To do =
Below are the records; locate each line with the word "leaves" and copy it.

Available records =
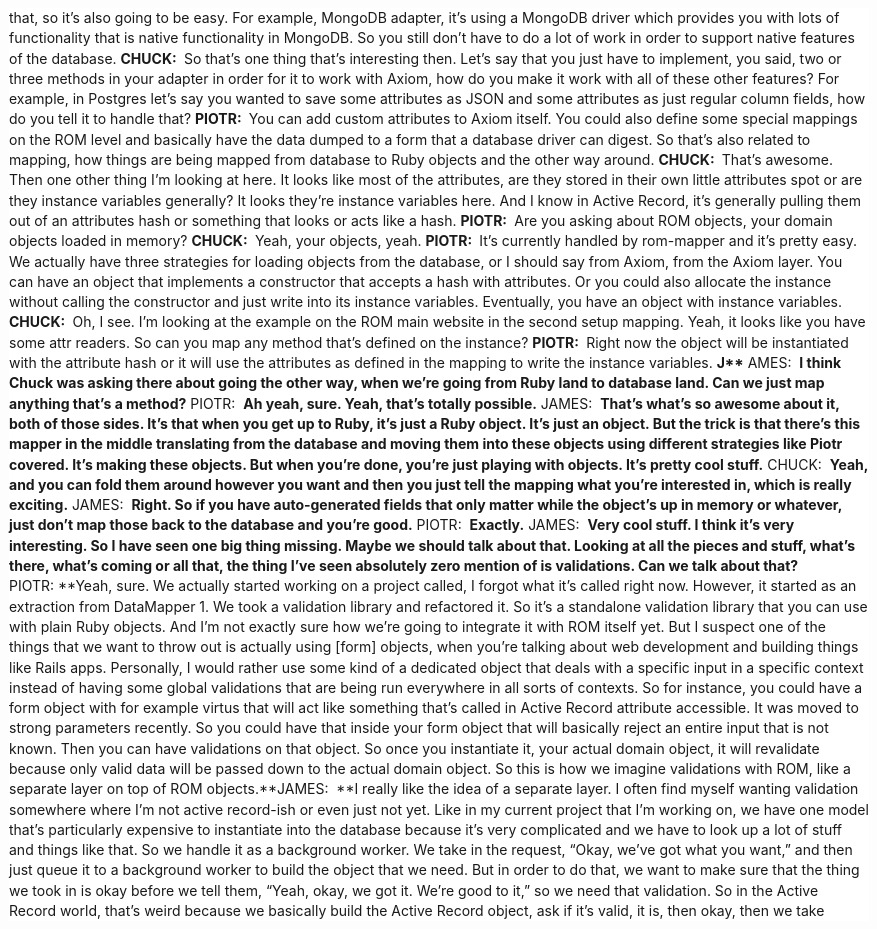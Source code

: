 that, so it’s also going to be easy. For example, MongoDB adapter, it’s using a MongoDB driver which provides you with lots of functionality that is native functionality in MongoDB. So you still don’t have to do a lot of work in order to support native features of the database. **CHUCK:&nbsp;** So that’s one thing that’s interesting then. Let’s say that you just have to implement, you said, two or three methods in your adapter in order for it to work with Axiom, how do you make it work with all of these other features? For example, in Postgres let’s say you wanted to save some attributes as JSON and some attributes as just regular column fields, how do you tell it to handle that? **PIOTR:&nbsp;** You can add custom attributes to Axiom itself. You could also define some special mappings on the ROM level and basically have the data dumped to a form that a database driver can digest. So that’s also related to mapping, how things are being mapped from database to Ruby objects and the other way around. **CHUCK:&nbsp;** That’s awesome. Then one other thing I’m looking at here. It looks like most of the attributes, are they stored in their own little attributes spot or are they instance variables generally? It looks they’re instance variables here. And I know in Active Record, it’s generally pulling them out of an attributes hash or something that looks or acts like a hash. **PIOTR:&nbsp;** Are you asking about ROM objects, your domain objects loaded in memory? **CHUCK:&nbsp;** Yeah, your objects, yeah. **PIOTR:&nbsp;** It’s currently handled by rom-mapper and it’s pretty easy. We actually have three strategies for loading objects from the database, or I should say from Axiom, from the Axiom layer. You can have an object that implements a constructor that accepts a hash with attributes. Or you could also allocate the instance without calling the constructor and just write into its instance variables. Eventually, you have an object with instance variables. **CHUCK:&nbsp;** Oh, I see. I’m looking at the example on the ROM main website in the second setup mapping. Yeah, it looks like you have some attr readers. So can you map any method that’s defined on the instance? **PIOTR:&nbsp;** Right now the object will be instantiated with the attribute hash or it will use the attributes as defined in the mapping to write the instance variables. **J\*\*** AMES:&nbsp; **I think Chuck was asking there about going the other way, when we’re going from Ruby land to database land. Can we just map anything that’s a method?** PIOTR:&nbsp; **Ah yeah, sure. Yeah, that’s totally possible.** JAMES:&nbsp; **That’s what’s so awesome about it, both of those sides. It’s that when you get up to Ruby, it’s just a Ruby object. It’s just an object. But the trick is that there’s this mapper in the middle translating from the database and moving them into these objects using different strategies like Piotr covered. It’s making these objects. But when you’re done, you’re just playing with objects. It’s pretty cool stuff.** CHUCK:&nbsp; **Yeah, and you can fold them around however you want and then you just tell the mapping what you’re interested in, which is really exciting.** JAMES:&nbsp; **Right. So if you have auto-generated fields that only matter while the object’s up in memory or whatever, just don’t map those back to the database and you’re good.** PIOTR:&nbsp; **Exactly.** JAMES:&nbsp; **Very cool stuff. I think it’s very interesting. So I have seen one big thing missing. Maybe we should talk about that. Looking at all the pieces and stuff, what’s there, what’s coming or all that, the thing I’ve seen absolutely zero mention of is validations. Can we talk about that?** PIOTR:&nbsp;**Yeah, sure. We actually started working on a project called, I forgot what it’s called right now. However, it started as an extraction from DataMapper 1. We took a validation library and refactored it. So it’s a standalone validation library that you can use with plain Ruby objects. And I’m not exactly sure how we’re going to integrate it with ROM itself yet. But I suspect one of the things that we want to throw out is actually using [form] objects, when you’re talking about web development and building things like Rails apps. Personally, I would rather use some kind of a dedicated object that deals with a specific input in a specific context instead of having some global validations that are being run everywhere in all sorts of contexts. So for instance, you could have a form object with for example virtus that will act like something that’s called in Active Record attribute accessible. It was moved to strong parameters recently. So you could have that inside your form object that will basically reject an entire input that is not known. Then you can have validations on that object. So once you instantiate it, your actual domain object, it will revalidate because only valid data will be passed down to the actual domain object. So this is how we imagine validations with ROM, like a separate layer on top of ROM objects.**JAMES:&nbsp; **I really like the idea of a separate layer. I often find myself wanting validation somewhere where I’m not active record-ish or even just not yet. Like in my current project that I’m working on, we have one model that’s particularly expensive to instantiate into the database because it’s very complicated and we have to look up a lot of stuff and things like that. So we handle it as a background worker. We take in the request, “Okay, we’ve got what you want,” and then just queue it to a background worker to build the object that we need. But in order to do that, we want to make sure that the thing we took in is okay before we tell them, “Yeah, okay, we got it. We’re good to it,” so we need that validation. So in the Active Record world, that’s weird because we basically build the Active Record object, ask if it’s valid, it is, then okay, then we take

--

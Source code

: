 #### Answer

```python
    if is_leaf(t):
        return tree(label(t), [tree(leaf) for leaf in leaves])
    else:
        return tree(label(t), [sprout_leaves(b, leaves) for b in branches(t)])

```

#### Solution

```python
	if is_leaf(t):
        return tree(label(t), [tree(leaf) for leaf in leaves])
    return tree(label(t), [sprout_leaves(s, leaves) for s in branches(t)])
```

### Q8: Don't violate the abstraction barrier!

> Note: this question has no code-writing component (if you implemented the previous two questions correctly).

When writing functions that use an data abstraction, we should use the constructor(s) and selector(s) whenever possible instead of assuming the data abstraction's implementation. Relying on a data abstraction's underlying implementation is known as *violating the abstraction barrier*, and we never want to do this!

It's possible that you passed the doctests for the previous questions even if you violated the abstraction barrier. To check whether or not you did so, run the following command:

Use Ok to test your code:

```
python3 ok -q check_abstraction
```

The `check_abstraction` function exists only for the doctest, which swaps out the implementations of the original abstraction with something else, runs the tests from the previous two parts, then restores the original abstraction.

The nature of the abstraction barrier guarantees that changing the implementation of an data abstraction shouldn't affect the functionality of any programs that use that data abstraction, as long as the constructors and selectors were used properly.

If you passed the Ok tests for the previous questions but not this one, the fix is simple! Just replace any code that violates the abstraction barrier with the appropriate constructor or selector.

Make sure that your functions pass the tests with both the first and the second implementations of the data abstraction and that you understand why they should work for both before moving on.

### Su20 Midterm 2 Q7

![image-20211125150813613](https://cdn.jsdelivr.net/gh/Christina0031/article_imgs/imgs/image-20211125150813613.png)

==

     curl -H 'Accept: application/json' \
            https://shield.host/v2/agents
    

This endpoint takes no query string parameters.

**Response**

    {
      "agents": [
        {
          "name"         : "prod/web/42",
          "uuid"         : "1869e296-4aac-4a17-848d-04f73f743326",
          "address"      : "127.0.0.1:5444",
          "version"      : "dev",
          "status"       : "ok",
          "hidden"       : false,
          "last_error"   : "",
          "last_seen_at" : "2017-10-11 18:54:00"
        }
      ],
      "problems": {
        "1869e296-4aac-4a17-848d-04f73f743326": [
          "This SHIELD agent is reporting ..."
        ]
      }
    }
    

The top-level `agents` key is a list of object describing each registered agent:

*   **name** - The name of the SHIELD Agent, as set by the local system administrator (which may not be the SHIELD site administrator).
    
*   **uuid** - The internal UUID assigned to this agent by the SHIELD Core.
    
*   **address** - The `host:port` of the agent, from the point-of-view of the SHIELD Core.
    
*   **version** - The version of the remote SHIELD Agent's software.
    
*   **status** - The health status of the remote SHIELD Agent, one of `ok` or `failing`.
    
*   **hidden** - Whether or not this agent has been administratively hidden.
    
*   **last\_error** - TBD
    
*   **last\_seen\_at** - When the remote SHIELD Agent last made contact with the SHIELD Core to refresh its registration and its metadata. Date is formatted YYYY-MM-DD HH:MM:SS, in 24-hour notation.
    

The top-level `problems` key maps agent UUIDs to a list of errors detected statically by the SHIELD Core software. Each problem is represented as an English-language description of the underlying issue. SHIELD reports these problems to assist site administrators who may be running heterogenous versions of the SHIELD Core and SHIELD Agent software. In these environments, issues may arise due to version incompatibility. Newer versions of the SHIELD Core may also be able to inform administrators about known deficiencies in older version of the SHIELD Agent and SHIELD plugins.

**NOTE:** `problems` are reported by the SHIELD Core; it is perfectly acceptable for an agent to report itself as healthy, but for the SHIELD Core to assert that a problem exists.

Solution to this problem =
        return tree(label(t), [tree(leaf) for leaf in leaves])
        return tree(label(t), [sprout_leaves(b, leaves) for b in branches(t)])
        return tree(label(t), [tree(leaf) for leaf in leaves])
    return tree(label(t), [sprout_leaves(s, leaves) for s in branches(t)])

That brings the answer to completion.